The 2015 Census of Population (POPCEN 2015) was the fourteenth census in the Philippines and the first census conducted by the Philippine Statistics Authority.

==Background==
The Philippine Statistics Authority (PSA) was formed from the merger of the National Statistics Office and three other major statistical government agencies by virtue of Republic Act 10625, or the Philippine Statistical Act of 2013. The same law obliges the PSA to conduct the national censuses in the Philippines starting with the 2015 census.

90,000 enumerators and 23,000 supervisors were employed for the conduct of the census. Enumerators made house-to-house visits and institutional surveys for the census. The census began on August 10, 2015.

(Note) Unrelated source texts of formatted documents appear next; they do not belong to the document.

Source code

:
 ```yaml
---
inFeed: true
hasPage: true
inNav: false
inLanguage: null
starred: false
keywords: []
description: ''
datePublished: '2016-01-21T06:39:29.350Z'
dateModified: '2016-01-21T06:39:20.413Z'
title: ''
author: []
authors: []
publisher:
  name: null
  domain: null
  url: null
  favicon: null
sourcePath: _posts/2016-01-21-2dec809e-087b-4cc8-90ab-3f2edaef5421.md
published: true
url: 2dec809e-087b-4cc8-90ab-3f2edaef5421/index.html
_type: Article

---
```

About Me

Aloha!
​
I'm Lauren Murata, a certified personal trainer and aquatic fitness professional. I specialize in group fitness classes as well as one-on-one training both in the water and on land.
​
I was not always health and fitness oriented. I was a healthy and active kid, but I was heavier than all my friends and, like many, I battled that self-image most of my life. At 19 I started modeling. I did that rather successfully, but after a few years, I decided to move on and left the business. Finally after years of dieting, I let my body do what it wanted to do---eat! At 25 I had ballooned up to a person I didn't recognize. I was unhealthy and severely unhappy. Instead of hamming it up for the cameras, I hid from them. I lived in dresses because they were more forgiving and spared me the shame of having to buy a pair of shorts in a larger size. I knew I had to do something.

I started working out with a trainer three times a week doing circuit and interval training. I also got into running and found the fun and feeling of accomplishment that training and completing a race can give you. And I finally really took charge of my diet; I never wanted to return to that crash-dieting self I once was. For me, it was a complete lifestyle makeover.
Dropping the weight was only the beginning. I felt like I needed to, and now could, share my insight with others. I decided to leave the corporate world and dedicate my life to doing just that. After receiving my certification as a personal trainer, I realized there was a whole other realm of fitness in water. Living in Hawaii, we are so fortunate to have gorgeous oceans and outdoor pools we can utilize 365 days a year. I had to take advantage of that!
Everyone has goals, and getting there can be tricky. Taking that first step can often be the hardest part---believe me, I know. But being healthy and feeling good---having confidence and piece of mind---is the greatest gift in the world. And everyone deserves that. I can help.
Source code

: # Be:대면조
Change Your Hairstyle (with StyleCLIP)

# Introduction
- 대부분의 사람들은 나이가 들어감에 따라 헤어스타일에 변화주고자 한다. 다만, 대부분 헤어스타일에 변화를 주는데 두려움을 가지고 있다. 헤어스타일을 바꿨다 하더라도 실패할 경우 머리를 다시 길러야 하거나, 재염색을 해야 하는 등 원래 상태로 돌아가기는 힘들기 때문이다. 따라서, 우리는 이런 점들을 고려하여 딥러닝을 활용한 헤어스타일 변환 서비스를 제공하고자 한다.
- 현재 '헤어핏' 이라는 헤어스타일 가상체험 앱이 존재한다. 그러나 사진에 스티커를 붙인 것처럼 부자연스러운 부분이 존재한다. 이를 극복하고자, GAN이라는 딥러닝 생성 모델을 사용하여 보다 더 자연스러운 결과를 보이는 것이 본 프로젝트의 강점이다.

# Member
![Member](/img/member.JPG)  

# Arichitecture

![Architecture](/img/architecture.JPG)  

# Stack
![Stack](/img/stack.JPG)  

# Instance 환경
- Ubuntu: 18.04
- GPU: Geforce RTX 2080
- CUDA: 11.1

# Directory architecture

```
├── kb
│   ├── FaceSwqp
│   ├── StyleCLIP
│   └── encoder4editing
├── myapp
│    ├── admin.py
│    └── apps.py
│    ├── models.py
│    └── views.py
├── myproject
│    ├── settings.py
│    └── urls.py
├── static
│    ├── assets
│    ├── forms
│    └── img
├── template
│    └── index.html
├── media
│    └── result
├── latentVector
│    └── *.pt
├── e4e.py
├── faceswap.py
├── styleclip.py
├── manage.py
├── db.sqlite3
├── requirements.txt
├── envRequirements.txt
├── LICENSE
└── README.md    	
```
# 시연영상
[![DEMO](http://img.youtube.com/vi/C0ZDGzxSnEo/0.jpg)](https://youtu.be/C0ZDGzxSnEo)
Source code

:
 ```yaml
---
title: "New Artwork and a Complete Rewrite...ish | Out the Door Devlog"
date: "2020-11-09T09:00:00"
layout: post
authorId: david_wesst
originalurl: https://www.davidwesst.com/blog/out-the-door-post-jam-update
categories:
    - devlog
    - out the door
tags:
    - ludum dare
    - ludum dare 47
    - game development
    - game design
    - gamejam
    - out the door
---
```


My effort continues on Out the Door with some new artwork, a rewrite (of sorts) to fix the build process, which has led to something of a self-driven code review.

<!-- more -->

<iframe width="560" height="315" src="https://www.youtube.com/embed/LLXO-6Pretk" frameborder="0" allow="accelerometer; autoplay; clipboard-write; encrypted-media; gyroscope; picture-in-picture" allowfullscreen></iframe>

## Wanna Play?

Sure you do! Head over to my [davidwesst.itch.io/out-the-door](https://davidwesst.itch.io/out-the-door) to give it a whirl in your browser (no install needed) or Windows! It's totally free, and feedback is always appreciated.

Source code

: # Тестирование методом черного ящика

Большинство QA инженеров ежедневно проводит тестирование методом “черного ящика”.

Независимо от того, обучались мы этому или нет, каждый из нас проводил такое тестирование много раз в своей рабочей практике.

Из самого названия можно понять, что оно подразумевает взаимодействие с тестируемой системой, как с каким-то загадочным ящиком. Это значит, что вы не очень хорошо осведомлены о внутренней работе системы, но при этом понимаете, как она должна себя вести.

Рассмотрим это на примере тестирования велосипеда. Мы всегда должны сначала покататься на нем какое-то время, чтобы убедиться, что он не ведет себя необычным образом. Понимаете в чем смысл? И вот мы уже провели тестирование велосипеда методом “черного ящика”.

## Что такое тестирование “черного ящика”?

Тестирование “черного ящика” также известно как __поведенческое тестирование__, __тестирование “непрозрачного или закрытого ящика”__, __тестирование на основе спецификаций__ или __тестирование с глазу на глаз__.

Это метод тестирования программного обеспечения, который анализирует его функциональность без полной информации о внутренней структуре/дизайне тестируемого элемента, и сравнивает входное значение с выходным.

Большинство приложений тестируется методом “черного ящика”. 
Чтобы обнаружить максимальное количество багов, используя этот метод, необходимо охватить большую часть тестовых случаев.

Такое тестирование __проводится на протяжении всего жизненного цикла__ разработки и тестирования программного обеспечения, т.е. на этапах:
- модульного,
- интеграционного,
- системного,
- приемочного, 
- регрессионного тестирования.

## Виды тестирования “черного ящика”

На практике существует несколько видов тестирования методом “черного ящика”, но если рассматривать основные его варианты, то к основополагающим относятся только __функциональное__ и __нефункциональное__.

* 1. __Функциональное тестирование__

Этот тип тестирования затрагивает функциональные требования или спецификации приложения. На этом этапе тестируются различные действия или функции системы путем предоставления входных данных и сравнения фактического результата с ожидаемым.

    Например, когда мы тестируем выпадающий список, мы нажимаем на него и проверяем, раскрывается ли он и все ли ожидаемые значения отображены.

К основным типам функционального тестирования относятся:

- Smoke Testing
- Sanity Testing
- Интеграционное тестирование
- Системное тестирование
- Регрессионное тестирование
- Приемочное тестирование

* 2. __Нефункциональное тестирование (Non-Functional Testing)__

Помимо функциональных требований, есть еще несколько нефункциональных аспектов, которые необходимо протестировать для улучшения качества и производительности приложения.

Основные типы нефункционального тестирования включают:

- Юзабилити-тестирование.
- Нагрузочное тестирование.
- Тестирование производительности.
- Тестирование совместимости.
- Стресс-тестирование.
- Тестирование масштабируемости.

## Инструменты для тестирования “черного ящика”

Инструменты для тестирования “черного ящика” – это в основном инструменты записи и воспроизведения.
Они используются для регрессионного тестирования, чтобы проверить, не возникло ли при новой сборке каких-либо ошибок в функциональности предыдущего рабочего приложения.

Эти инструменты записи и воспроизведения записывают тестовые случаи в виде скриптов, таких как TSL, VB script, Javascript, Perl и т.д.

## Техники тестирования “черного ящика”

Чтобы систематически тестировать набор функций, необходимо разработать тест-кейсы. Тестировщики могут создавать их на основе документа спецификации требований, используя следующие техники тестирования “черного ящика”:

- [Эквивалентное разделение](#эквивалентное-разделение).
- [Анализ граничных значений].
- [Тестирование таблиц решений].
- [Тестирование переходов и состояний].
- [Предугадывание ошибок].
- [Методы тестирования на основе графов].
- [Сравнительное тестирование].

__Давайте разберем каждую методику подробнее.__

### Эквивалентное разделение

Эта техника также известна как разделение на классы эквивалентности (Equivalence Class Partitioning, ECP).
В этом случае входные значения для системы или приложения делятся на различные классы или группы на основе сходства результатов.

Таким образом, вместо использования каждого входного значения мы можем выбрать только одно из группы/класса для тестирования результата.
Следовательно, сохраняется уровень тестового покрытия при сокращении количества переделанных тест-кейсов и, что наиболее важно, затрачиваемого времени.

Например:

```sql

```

The census was criticized by the National Council on Disability Affairs for excluding questions regarding disability.

==Results==
President Benigno Aquino III declared the results of the 2015 census as official through Proclamation No. 1269 dated May 13, 2016. The POPCEN 2015 recorded a population of 100,981,437 for the Philippines as of August 1, 2015. The 2010 census recorded a national population of 92,337,852; a 1.72% yearly increase.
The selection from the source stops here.